Problem statement:
For the data below, please report each line where the word "getManagedReferrers" is found.

Stored items:
....

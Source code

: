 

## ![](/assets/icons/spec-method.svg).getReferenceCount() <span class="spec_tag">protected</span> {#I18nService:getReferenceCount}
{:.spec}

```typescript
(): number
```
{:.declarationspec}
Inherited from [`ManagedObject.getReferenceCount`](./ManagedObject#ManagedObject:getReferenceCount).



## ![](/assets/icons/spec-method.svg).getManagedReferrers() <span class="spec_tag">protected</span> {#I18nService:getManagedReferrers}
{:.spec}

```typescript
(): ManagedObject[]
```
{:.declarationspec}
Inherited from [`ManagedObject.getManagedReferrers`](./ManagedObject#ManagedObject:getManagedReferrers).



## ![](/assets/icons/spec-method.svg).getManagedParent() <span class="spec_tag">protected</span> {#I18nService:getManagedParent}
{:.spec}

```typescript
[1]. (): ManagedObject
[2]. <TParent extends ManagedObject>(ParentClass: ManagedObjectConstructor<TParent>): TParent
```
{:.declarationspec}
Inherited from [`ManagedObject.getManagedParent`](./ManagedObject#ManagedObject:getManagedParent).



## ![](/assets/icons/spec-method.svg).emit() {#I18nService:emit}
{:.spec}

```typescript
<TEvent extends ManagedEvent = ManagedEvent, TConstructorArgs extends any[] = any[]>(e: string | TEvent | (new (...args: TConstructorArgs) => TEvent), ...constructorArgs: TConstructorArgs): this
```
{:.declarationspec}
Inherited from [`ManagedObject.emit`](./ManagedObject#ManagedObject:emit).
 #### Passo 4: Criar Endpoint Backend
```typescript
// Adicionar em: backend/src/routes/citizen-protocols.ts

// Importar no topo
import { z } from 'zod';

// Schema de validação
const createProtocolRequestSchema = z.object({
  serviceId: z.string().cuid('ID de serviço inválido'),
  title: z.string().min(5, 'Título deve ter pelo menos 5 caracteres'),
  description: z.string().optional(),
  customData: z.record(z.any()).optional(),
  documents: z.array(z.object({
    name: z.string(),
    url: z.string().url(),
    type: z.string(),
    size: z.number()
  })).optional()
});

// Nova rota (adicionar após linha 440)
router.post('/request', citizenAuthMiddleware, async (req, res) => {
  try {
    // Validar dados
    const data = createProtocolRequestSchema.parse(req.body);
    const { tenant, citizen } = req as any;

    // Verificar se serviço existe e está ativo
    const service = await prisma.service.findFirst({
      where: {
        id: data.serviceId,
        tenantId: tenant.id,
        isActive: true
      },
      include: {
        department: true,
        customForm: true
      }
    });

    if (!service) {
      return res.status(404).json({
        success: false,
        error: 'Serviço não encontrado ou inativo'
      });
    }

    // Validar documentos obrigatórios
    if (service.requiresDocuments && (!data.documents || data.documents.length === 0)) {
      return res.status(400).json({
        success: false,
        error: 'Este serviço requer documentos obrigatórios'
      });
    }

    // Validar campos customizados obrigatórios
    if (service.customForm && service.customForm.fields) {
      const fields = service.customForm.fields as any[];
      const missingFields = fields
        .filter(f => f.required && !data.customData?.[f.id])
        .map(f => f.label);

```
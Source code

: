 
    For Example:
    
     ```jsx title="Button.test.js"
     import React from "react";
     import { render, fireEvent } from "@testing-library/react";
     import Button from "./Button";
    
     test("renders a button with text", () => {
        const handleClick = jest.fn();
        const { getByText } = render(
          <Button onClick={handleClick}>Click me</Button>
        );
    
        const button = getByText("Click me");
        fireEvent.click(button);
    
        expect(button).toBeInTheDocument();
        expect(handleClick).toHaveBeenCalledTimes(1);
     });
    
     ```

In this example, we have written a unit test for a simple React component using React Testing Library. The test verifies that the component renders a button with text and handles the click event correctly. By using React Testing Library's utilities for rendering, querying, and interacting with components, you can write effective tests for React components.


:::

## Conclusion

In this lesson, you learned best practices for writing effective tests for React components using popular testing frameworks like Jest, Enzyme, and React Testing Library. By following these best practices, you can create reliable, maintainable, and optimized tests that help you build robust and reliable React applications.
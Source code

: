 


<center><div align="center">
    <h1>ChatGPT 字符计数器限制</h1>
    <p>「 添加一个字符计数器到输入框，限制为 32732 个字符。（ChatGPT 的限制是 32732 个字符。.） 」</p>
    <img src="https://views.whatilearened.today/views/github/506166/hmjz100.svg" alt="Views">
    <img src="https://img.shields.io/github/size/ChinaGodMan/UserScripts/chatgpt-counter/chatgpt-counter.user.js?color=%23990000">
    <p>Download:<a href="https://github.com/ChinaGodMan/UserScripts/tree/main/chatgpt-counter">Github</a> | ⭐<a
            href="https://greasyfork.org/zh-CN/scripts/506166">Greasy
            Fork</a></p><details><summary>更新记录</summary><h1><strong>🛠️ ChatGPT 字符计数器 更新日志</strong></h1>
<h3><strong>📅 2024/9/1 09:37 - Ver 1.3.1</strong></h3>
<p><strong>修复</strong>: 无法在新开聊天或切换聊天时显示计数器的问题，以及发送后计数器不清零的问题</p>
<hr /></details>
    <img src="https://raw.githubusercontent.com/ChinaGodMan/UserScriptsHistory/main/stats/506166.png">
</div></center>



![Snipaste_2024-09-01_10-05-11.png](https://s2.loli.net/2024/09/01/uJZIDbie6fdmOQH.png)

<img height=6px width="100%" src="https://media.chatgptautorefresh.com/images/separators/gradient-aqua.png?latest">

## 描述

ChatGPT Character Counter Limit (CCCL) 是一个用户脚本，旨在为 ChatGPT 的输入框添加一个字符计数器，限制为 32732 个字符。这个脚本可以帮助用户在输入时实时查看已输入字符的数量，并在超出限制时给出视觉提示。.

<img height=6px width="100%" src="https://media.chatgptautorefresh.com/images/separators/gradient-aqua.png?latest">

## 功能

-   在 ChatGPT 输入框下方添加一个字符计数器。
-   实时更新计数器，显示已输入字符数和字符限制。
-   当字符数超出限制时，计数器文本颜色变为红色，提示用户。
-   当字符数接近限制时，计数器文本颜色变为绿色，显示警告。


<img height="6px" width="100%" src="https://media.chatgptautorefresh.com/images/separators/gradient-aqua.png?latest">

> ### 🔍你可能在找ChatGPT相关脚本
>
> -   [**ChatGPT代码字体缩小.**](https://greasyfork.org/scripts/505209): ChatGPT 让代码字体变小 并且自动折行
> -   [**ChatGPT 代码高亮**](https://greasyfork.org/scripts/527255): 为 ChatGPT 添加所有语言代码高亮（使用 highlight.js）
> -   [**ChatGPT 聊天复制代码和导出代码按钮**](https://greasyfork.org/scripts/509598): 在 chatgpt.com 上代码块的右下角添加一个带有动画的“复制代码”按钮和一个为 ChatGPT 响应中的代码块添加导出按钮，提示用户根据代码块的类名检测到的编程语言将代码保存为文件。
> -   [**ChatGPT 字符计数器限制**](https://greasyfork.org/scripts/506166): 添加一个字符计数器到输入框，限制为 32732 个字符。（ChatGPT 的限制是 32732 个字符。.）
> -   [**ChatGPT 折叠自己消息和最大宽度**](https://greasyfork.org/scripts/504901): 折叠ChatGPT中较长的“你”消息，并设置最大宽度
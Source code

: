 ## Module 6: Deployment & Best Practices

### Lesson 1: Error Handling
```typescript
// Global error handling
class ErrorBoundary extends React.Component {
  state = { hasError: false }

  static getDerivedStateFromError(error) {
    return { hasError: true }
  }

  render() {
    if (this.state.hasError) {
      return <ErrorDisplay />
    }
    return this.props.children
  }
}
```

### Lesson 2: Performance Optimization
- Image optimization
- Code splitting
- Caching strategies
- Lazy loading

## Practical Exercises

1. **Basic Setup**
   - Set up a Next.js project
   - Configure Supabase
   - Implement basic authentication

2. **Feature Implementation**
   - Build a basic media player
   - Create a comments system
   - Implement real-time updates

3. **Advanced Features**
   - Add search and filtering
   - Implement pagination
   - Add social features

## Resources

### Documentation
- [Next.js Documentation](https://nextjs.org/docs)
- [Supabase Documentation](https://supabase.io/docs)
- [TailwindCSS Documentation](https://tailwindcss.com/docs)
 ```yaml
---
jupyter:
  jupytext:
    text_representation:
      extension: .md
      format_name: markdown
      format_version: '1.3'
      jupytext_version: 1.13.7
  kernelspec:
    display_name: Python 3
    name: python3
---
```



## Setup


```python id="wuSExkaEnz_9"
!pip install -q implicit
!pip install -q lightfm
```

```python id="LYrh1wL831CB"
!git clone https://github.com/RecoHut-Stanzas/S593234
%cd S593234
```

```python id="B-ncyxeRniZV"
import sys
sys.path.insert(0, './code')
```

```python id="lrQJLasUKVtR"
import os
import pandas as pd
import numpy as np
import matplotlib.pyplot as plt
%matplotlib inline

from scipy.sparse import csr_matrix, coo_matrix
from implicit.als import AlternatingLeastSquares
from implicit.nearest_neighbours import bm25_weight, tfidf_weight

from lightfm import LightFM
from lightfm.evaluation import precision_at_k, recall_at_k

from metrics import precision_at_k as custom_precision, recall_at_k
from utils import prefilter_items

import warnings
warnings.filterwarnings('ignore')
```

....

Expected answer:
## ![](/assets/icons/spec-method.svg).getManagedReferrers() <span class="spec_tag">protected</span> {#I18nService:getManagedReferrers}
Inherited from [`ManagedObject.getManagedReferrers`](./ManagedObject#ManagedObject:getManagedReferrers).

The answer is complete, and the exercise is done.